Work instructions:
Locate every line in the records below that contains the word "error", and copy each one.

Records from a collection:
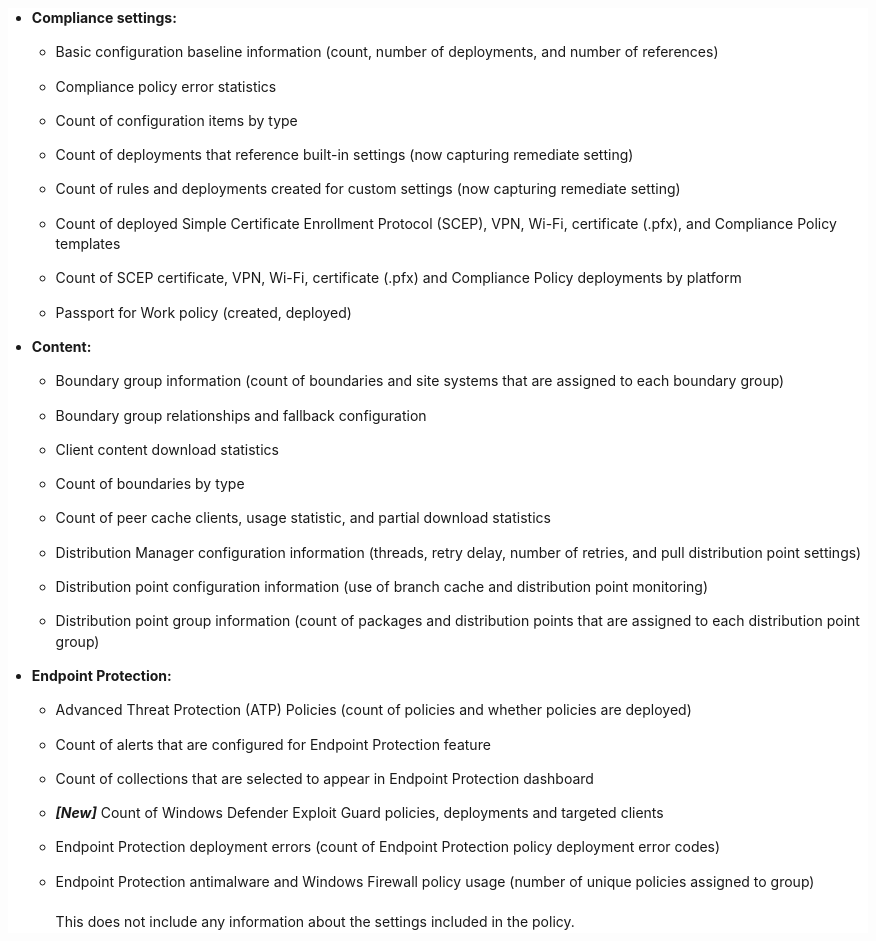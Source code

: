 


- **Compliance settings:**  

    - Basic configuration baseline information (count, number of deployments, and number of references)

    - Compliance policy error statistics

    - Count of configuration items by type  

    - Count of deployments that reference built-in settings (now capturing remediate setting)  

    - Count of rules and deployments created for custom settings (now capturing remediate setting)  

    - Count of deployed Simple Certificate Enrollment Protocol (SCEP), VPN, Wi-Fi, certificate (.pfx), and Compliance Policy templates

    - Count of SCEP certificate, VPN, Wi-Fi, certificate (.pfx) and Compliance Policy deployments by platform

    - Passport for Work policy (created, deployed)



- **Content:**  

    - Boundary group information (count of boundaries and site systems that are assigned to each boundary group)  

    - Boundary group relationships and fallback configuration

    - Client content download statistics

    - Count of boundaries by type  

    - Count of peer cache clients, usage statistic, and partial download statistics

    - Distribution Manager configuration information (threads, retry delay, number of retries, and pull distribution point settings)  

    - Distribution point configuration information (use of branch cache and distribution point monitoring)

    - Distribution point group information (count of packages and distribution points that are assigned to each distribution point group)  



- **Endpoint Protection:**  

   - Advanced Threat Protection (ATP) Policies (count of policies and whether policies are deployed)

   - Count of alerts that are configured for Endpoint Protection feature  

   - Count of collections that are selected to appear in Endpoint Protection dashboard  

   - ***[New]*** Count of Windows Defender Exploit Guard policies, deployments and targeted clients

   - Endpoint Protection deployment errors (count of Endpoint Protection policy deployment error codes)  

   - Endpoint Protection antimalware and Windows Firewall policy usage (number of unique policies assigned to group)<br /><br /> This does not include any information about the settings included in the policy.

Exercise solution:
    - Compliance policy error statistics
   - Endpoint Protection deployment errors (count of Endpoint Protection policy deployment error codes)  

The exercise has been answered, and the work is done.